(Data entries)

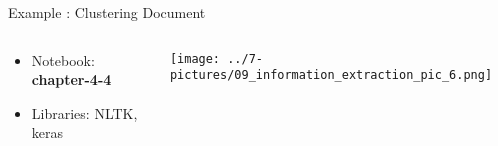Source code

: \documentclass[11pt]{beamer}
\begin{document}
\begin{frame}{Example : Clustering Document}
\begin{columns}[T] %
\begin{column}{.48\textwidth}
        \begin{itemize}
		\item Notebook: \textbf{chapter-4-4}
		\item Libraries: NLTK, keras
        \end{itemize}
\end{column}%
\hfill%
\begin{column}{.48\textwidth}
        \texttt{[image: ../7-pictures/09\_information\_extraction\_pic\_6.png]}
\end{column}%
\end{columns}
\end{frame}

\end{document}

* **REQUIREMENT**: Wherever a line in the records contains the word "frame", copy that line.

* **ANSWER TO THIS EXERCISE**:
\begin{frame}{Example : Clustering Document}
\end{frame}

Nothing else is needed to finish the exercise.